Since the early days, New York hotels have been at the forefront of what would later become the trend in the hospitality industry everywhere. These range from architectural style to interior design, customer service, marketing and technological advances.

In New York you can find the most bizarre combination of hotels: the old historic living side by side with the trendy and fashionable, all sharing a city where they can both fit in. Unique hotels that go from the underrated to the overrated, from classy to splashy, from chic to kitsch. Hotels that can host Royals and Kardashians alike, Heads of State, starlets and celebrities from A to Z, fashion, passion and everything else in between. Each hotel represents a unique time capsule. No city has changed this much in such a short period of time and hotels are the living proof of that change.
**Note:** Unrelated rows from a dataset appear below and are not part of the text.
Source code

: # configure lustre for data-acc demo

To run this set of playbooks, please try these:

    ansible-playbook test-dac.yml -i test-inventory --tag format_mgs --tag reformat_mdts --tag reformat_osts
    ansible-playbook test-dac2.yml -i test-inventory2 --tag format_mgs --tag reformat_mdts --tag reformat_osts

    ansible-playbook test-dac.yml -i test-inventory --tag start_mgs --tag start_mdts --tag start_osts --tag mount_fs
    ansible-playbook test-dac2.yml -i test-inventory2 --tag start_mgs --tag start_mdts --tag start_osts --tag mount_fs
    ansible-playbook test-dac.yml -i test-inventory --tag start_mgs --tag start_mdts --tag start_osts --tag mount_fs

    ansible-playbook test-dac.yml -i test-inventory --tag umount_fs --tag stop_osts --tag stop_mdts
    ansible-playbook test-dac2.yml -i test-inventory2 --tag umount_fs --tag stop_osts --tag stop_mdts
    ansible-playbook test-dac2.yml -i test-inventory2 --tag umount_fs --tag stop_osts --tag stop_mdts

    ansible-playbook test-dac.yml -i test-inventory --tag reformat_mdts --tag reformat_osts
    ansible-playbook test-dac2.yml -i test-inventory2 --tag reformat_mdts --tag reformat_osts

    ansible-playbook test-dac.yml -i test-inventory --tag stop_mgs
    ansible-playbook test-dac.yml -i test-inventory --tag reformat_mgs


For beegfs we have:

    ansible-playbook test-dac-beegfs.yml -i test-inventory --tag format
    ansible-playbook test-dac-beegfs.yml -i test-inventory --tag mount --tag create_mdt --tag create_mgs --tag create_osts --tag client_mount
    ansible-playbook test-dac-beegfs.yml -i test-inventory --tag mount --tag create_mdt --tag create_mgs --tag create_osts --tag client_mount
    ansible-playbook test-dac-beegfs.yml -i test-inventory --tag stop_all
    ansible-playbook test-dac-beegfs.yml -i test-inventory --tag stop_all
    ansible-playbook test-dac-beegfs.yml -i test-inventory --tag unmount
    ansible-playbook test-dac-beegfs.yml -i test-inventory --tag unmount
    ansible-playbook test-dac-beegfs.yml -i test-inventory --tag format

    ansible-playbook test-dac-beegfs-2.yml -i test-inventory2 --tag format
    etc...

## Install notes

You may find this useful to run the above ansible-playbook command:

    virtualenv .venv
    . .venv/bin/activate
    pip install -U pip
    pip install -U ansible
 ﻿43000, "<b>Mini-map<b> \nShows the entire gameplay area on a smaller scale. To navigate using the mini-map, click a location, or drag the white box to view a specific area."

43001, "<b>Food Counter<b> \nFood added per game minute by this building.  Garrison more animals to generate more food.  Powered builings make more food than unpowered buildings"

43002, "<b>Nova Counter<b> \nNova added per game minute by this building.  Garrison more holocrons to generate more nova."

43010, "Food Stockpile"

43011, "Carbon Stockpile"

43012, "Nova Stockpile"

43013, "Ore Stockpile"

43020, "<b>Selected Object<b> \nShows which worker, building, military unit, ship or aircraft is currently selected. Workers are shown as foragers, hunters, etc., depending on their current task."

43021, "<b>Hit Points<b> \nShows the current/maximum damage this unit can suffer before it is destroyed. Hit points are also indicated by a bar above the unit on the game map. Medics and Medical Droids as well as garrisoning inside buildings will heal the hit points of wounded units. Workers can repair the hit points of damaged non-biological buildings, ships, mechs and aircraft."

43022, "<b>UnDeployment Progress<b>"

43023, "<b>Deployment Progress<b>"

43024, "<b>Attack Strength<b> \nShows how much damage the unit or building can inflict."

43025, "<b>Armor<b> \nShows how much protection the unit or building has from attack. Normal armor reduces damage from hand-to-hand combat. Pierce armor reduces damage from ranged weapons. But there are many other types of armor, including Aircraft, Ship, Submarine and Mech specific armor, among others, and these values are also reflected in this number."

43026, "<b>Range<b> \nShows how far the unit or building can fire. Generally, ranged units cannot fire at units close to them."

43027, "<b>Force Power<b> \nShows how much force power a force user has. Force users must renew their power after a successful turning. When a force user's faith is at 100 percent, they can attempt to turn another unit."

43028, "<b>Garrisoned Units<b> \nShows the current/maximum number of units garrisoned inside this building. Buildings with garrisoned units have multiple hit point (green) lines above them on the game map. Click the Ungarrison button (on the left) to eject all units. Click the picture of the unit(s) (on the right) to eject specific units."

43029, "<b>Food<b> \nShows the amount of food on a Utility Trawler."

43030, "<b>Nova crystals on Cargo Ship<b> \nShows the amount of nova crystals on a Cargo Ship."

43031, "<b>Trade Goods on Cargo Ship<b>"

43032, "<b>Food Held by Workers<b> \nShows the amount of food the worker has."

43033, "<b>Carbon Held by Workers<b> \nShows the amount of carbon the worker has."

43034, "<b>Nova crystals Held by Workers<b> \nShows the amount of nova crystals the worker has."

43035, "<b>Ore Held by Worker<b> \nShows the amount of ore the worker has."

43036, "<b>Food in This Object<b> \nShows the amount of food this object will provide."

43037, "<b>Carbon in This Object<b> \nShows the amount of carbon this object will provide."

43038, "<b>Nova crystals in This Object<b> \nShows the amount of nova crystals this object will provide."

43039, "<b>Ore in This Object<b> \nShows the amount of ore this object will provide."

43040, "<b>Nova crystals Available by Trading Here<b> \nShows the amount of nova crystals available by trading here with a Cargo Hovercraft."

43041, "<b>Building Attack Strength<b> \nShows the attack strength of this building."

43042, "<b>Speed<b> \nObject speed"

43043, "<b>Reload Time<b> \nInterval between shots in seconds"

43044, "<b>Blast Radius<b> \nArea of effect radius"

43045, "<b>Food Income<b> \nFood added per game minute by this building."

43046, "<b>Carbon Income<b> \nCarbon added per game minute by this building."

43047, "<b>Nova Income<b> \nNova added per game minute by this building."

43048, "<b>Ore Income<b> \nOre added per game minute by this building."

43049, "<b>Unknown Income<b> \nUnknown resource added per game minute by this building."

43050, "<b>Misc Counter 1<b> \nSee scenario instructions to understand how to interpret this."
We will travel behind the scenes, dipping into anecdotes, tragedies and sometimes comedies that thrive in this microcosm. We will participate in their lives, witness their rise and sometimes their fall.
The real celebrities of New York are the hotels themselves. From the very moment they are built according to a specific design and personality, they will attract a very specific type of guest; they may be fashionable, iconic, preppy, stuffy, unconventional, hipsters, corporate, trendy, a mix of be’s and wannabe’s. It is more likely that you, as a guest, will be defined by the personality of the hotel that you have chosen rather than the other way around.

In our journey you will discover the fascinating history of the buildings and how they came about. What made them successful and what did not, and what is successful and trendy now and why. Travel from the blazoned Astor Family with their Gilded Age hotels of the 19th century to today. We will go from the upscale Pierre and the Plaza to the trendy Standard Highline and Refinery, and a lot of others in between.
We all share our unconditional love for New York. There is something magical and unique about New York, some sort of immense energy that the city radiates that makes you feel alive, free and accepted.
New York, more than any other city, is defined by the life of its hotels. Hotels have often been overlooked by other more lucrative industries such as finance or real estate, but nothing gives you a sense of what the city is like more than walking through the lobby of a New York hotel. In these lobbies you witness art and culture mixing with greed and power and you feel the freedom and happiness of being who you are without judgment. Take the time to look around and you will see a world of opportunities. The gloom of today’s pandemic will soon fade and make room for wonderful new opportunities of the future. Contrary to the famous saying, this city does actually sleep in these wonderful hotels; however, it does not give up. New York hotels changed the city and the city changed them as well, but always for the better.